** Opening Supplied material block **
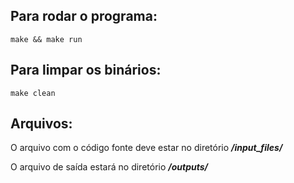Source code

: ## Para rodar o programa:

    make && make run

## Para limpar os binários:

    make clean

## Arquivos:

O arquivo com o código fonte deve estar no diretório **_/input_files/_**

O arquivo de saída estará no diretório **_/outputs/_**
** Closing Supplied material block **
- _Task_
Supply only the count of lines above holding "Para".

- _Output for this exercise_
2